Decomposition is the act of taking a large, complex problem and splitting it into smaller, more manageable parts. It is the first step in nearly every successful problem-solving process because big problems are paralyzing and small problems are solvable.

What Decomposition Is

Decomposition means dividing a problem into subproblems that are easier to understand, solve, and manage individually. The key insight is that most complex problems are not actually one problem. They are a collection of smaller problems tangled together, and progress comes from untangling them.

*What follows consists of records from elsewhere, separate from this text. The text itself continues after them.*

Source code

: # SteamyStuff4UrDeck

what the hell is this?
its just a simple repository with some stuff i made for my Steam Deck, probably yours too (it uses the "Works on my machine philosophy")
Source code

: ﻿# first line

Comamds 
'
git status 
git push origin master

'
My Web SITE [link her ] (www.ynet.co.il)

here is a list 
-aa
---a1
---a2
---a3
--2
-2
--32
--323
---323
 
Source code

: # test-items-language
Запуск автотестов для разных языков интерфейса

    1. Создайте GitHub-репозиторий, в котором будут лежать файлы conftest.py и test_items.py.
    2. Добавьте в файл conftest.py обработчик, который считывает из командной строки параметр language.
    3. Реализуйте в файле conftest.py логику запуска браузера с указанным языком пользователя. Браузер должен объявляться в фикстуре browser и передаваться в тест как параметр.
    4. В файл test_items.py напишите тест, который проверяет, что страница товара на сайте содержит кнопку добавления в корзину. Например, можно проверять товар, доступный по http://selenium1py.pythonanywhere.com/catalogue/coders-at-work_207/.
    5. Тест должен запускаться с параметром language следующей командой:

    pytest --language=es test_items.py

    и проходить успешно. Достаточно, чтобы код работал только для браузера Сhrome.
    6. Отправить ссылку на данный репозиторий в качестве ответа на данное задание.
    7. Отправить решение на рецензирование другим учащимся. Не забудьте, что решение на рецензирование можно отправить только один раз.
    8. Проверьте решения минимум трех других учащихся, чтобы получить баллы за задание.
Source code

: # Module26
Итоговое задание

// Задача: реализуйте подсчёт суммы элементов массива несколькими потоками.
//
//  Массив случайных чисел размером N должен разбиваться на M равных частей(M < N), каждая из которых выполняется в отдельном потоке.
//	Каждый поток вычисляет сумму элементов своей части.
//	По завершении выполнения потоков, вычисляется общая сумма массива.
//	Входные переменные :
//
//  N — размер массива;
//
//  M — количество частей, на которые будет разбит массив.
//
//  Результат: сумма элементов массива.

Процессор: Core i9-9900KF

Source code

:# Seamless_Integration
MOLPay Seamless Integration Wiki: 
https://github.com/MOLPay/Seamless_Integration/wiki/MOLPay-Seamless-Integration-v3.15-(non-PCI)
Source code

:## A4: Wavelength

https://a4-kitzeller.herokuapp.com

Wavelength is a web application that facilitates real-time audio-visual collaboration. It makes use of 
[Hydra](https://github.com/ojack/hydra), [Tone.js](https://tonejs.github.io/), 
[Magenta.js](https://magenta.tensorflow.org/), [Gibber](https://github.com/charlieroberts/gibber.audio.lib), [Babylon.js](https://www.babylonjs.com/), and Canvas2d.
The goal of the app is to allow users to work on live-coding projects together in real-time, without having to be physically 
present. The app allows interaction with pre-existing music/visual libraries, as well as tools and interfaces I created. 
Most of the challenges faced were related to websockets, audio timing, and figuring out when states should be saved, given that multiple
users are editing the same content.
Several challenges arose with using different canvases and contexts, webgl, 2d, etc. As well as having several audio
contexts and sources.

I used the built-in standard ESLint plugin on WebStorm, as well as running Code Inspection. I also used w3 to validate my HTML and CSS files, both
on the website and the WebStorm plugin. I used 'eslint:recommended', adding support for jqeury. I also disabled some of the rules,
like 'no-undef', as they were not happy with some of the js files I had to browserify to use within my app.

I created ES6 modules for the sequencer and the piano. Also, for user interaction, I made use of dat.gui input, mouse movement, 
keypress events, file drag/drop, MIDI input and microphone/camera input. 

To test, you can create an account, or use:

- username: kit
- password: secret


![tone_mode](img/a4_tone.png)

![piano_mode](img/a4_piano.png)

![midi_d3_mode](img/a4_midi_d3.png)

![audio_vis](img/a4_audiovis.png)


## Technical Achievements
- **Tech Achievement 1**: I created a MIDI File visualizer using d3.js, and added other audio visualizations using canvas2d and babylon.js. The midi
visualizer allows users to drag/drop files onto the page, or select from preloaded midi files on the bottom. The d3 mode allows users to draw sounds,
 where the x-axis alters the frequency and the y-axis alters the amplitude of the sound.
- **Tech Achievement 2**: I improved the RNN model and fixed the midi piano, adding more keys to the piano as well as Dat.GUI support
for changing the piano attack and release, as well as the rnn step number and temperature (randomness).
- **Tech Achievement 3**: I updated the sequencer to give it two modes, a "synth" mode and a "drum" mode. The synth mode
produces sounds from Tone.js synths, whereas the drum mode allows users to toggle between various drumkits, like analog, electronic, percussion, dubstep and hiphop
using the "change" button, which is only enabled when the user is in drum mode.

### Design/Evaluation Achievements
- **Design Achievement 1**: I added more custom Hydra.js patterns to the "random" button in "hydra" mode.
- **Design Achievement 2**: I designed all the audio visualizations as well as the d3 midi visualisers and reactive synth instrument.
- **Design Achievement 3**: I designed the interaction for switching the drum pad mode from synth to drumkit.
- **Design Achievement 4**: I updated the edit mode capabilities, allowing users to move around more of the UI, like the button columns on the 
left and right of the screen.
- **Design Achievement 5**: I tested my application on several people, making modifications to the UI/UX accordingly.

Think of it this way: nobody builds a house all at once. You lay a foundation, frame the walls, run the plumbing, wire the electricity, install the roof, and finish the interior. Each of those is a distinct problem with its own skills, tools, and sequence. Trying to do them simultaneously would be chaos.

Why It Is the First Step

Decomposition usually comes before the other pillars of computational thinking because you cannot recognize patterns, abstract details, or design algorithms until you understand the parts you are working with.

When you face a complex problem and feel overwhelmed, that feeling is almost always a signal that you need to decompose. The overwhelm comes from trying to hold the entire problem in your head at once. Decomposition lets you put pieces down and focus on one at a time.

Before decomposition:
  "I need to plan a wedding."
  [Overwhelming, no clear starting point]

After decomposition:
  "I need to handle these separate parts:"
  - Venue selection
  - Guest list and invitations
  - Catering and menu
  - Photography and videography
  - Music and entertainment
  - Attire (bride, groom, wedding party)
  - Flowers and decorations
  - Transportation and logistics
  - Schedule and timeline
  - Budget tracking

  [Each part is a solvable problem]

How to Identify Subproblems

Identifying good subproblems is a skill that improves with practice. Here are reliable approaches.

Ask "What Are the Parts?"

Most complex things are made of parts. A business has departments. A meal has courses. A trip has legs. A project has phases. Start by listing the natural divisions.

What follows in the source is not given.